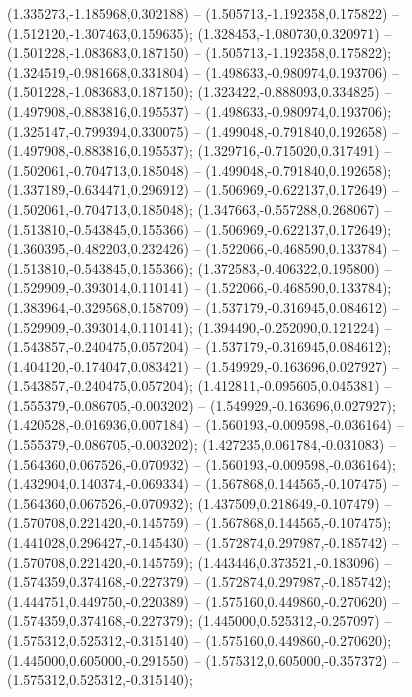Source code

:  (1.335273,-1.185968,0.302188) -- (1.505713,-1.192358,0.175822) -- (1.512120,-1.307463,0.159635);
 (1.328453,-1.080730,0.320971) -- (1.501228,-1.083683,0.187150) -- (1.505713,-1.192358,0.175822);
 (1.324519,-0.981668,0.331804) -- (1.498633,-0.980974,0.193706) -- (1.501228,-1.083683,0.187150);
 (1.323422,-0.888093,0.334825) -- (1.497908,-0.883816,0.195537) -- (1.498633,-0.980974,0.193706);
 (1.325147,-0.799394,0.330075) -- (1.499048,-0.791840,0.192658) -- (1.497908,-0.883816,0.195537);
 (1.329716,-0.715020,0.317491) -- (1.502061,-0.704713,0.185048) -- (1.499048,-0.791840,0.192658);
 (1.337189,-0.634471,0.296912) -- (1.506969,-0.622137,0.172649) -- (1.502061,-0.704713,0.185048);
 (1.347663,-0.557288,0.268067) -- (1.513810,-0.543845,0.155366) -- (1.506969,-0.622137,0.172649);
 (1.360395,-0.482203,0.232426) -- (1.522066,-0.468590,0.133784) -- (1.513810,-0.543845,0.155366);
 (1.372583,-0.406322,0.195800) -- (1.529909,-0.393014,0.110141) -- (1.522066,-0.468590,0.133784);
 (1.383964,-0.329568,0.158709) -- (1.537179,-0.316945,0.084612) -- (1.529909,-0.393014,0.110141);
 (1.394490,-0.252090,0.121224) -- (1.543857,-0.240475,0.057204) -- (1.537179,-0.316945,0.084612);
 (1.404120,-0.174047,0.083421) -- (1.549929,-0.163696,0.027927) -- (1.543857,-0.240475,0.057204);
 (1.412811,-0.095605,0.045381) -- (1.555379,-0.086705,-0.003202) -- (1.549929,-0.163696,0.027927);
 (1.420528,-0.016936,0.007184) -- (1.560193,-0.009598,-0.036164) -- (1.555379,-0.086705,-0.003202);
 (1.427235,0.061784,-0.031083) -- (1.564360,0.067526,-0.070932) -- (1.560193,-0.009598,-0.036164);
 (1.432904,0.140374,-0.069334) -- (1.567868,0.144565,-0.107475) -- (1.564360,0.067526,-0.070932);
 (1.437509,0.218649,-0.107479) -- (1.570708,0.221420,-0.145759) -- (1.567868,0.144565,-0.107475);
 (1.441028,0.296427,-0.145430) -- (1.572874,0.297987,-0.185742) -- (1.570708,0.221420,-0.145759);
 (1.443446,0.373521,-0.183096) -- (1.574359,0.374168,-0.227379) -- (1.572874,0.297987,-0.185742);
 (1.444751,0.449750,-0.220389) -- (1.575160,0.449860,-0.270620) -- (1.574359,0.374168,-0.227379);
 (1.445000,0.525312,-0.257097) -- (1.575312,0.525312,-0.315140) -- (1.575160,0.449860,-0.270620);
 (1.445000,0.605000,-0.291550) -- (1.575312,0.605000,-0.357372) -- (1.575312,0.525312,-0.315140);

-=-=-

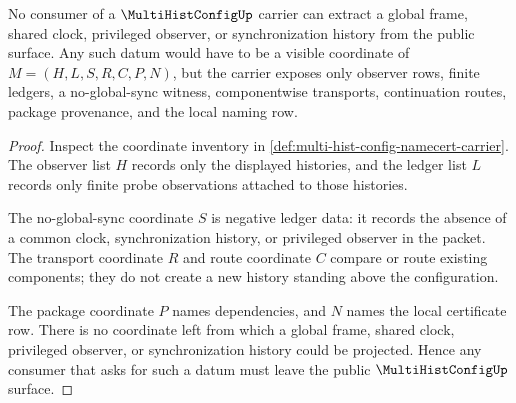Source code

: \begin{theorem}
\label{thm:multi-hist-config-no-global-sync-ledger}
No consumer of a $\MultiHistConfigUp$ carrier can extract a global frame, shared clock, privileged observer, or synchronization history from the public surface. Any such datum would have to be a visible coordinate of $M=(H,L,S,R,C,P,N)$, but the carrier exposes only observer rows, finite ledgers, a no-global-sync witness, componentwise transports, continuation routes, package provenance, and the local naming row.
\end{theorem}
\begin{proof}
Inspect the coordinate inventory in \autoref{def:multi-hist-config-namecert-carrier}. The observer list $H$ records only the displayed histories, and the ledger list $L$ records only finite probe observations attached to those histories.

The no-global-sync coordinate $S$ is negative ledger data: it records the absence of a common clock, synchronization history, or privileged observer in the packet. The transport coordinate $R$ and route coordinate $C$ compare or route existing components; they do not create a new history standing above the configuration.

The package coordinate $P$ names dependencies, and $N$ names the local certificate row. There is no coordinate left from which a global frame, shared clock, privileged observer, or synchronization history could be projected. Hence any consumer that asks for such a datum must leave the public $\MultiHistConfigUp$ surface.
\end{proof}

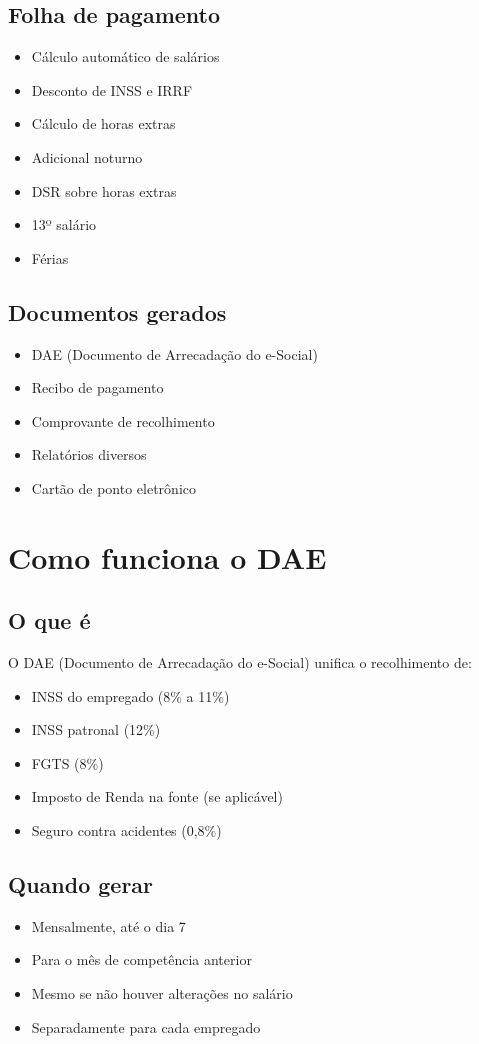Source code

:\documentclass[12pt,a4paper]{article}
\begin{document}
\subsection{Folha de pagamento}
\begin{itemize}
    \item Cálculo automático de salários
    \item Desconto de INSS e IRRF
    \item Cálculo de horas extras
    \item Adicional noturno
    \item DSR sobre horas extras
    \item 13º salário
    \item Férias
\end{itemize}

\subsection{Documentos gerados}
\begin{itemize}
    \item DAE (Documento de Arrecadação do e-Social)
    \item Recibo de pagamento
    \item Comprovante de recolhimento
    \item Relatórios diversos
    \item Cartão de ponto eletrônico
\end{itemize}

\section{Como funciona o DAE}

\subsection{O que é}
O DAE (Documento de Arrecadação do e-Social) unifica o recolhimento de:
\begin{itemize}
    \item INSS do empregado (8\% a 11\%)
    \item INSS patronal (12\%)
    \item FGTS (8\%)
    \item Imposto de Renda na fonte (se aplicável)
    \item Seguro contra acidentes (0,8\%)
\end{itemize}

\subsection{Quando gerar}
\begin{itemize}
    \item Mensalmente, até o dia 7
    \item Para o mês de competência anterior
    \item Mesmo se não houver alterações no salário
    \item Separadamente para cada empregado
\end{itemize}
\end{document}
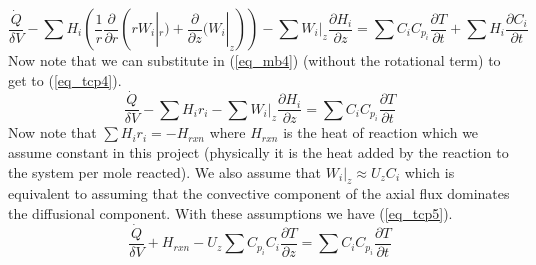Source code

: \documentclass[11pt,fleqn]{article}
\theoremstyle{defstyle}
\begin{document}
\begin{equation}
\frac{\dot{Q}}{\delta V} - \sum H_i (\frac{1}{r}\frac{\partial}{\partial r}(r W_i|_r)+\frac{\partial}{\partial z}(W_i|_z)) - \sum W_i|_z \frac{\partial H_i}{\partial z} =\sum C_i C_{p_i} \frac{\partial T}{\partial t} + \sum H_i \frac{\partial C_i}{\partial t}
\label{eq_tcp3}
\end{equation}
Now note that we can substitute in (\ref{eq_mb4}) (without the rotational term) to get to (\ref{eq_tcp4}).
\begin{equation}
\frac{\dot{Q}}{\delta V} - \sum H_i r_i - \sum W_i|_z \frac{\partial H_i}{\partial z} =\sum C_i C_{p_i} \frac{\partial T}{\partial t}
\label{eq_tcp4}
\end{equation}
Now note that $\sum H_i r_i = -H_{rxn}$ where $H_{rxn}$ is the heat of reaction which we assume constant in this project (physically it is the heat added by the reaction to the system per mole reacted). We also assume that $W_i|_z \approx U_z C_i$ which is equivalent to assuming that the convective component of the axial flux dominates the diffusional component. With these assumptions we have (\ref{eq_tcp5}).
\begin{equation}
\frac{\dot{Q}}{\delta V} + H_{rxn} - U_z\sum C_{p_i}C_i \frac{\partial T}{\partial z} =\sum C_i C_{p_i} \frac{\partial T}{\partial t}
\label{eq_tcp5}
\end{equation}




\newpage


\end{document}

-=-=-

• [How to complete this task]: For the records above, give the number of lines that include the string "surface", with nothing added.

• [Task answer]: 2